Village in Herefordshire, England

Peterchurch is a village and civil parish in the Golden Valley, Herefordshire, England. The countryside features extensive views of the Black Mountains but the village itself is architecturally undistinguished. It was known for the award-winning 'church reordering' scheme within the Norman church, carried out in 2012 by the Herefordshire-based architects Communion Design.

==Population==
In 1848, the population was recorded to be 745. The population of the civil parish at the 2011 census was 1,091.

==Church==
The Norman church, dedicated to St. Peter, was built based on the unusual basilica model having four chambers. The church's foundations were traced back to 786, and parts of the Saxon walls can still be seen in the sanctuary. The original stone altar is in place, which was built dating back before the Reformation.

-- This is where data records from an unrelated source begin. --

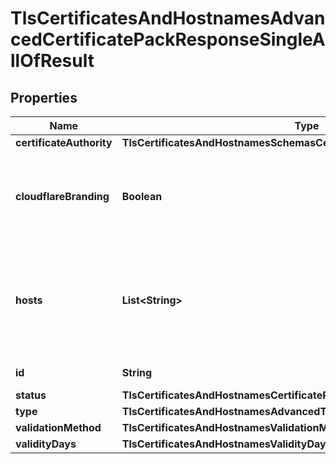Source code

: 

# TlsCertificatesAndHostnamesAdvancedCertificatePackResponseSingleAllOfResult


## Properties

| Name | Type | Description | Notes |
|------------ | ------------- | ------------- | -------------|
|**certificateAuthority** | **TlsCertificatesAndHostnamesSchemasCertificateAuthority** |  |  [optional] |
|**cloudflareBranding** | **Boolean** | Whether or not to add Cloudflare Branding for the order.  This will add sni.cloudflaressl.com as the Common Name if set true. |  [optional] |
|**hosts** | **List&lt;String&gt;** | Comma separated list of valid host names for the certificate packs. Must contain the zone apex, may not contain more than 50 hosts, and may not be empty. |  [optional] |
|**id** | **String** | Identifier |  [optional] [readonly] |
|**status** | **TlsCertificatesAndHostnamesCertificatePacksComponentsSchemasStatus** |  |  [optional] |
|**type** | **TlsCertificatesAndHostnamesAdvancedType** |  |  [optional] |
|**validationMethod** | **TlsCertificatesAndHostnamesValidationMethod** |  |  [optional] |
|**validityDays** | **TlsCertificatesAndHostnamesValidityDays** |  |  [optional] |



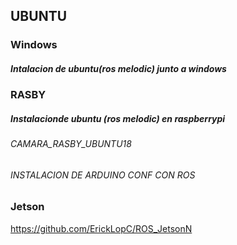 ## UBUNTU

### Windows

##### Intalacion de ubuntu(ros melodic) junto a windows

### RASBY
##### Instalacionde ubuntu (ros melodic) en raspberrypi 
###### CAMARA_RASBY_UBUNTU18
###### INSTALACION DE ARDUINO CONF CON ROS 


###  Jetson 

https://github.com/ErickLopC/ROS_JetsonN
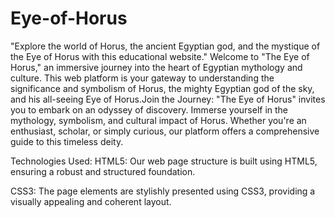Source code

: # Eye-of-Horus
"Explore the world of Horus, the ancient Egyptian god, and the mystique of the Eye of Horus with this educational website."
Welcome to "The Eye of Horus," an immersive journey into the heart of Egyptian mythology and culture. This web platform is your gateway to understanding the significance and symbolism of Horus,
the mighty Egyptian god of the sky, and his all-seeing Eye of Horus.Join the Journey: "The Eye of Horus" invites you to embark on an odyssey of discovery. Immerse yourself in the mythology, symbolism, and cultural impact of Horus. 
Whether you're an enthusiast, scholar, or simply curious, our platform offers a comprehensive guide to this timeless deity.

Technologies Used:
HTML5: Our web page structure is built using HTML5, ensuring a robust and structured foundation.

CSS3: The page elements are stylishly presented using CSS3, providing a visually appealing and coherent layout.
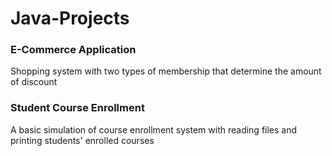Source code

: # Java-Projects

### E-Commerce Application

Shopping system with two types of membership that determine the amount of discount

### Student Course Enrollment

A basic simulation of course enrollment system with reading files and printing students' enrolled courses
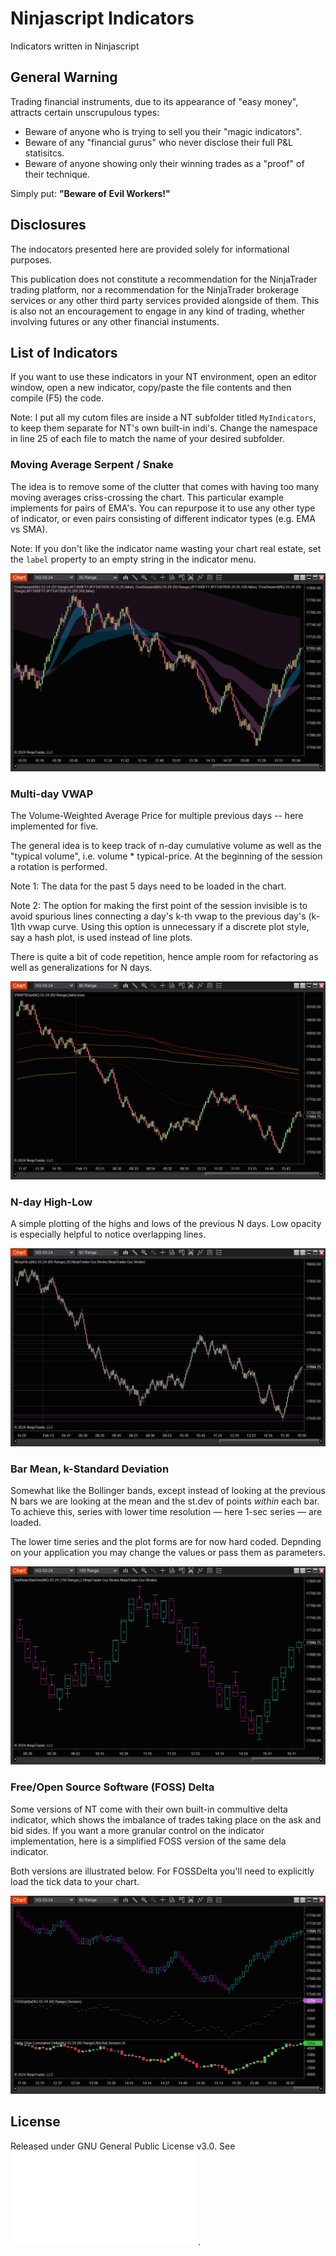 # Ninjascript Indicators
Indicators written in Ninjascript

## General Warning
Trading financial instruments, due to its appearance of "easy money", attracts certain unscrupulous types:
 
 * Beware of anyone who is trying to sell you their "magic indicators".
 * Beware of any "financial gurus" who never disclose their full P&L statisitcs. 
 * Beware of anyone showing only their winning trades as a "proof" of their technique.

Simply put: **"Beware of Evil Workers!"**

## Disclosures
The indocators presented here are provided solely for informational purposes.

This publication does not constitute a recommendation for the NinjaTrader trading platform, nor a recommendation for the NinjaTrader brokerage services or any other third party services provided alongside of them. This is also not an encouragement to engage in any kind of trading, whether involving futures or any other financial instuments.


## List of Indicators

If you want to use these indicators in your NT environment, open an editor window, open a new indicator, copy/paste the file contents and then compile (F5) the code.

Note: I put all my cutom files are inside a NT subfolder titled `MyIndicators`, to keep them separate for NT's own built-in indi's. Change the namespace in line 25 of each file to match the name of your desired subfolder.

### Moving Average Serpent / Snake
The idea is to remove some of the clutter that comes with having too many moving averages criss-crossing the chart. This particular example implements for pairs of EMA's. You can repurpose it to use any other type of indicator, or even pairs consisting of different indicator types (e.g. EMA vs SMA).

Note: If you don't like the indicator name wasting your chart real estate, set the `label` property to an empty string in the indicator menu.

![Ema Serpents](figures/EmaSerpents.png)

### Multi-day VWAP
The Volume-Weighted Average Price for multiple previous days -- here implemented for five.

The general idea is to keep track of n-day cumulative volume as well as the "typical volume", i.e. volume * typical-price. At the beginning of the session a rotation is performed. 

Note 1: The data for the past 5 days need to be loaded in the chart.

Note 2: The option for making the first point of the session invisible is to avoid spurious lines connecting a day's k-th vwap to the previous day's (k-1)th vwap curve. Using this option is unnecessary if a discrete plot style, say a hash plot, is used instead of line plots.

There is quite a bit of code repetition, hence ample room for refactoring as well as generalizations for N days.

![5-Day VWAP](figures/VWAP5Day.png)

### N-day High-Low
A simple plotting of the highs and lows of the previous N days. Low opacity is especially helpful to notice overlapping lines.

![NDayHiLo](figures/NDayHiLo.png)

### Bar Mean, k-Standard Deviation
Somewhat like the Bollinger bands, except instead of looking at the previous N bars we are looking at the mean and the st.dev of points *within* each bar. To achieve this, series with lower time resolution — here 1-sec series — are loaded.

The lower time series and the plot forms are for now hard coded. Depnding on your application you may change the values or pass them as parameters.

![BarMeanStanDev](figures/BarMeanStanDev.png)

### Free/Open Source Software (FOSS) Delta
Some versions of NT come with their own built-in commultive delta indicator, which shows the imbalance of trades taking place on the ask and bid sides. If you want a more granular control on the indicator implementation, here is a simplified FOSS version of the same dela indicator.

Both versions are illustrated below. For FOSSDelta you'll need to explicitly load the tick data to your chart.

![FOSSDelta](figures/FOSSDelta.png)

## License
Released under GNU General Public License v3.0. See ![LICENSE](LICENSE.txt).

The original church spire was removed in about 1950. The modern spire is made of fibreglass and was installed in 1972. It was for a time, the tallest fibreglass spire in the country.

Robert Jones, recipient of the Victoria Cross for his role at Rorke's Drift, is buried in St Peter's Churchyard.

==Railways==
The village was formerly served by a station on the Golden Valley Railway from 1881 until its closure in the 1950s.

==Well==
The well called St. Peter's Well, was prominent to have curative properties with respect to diseases of the eye.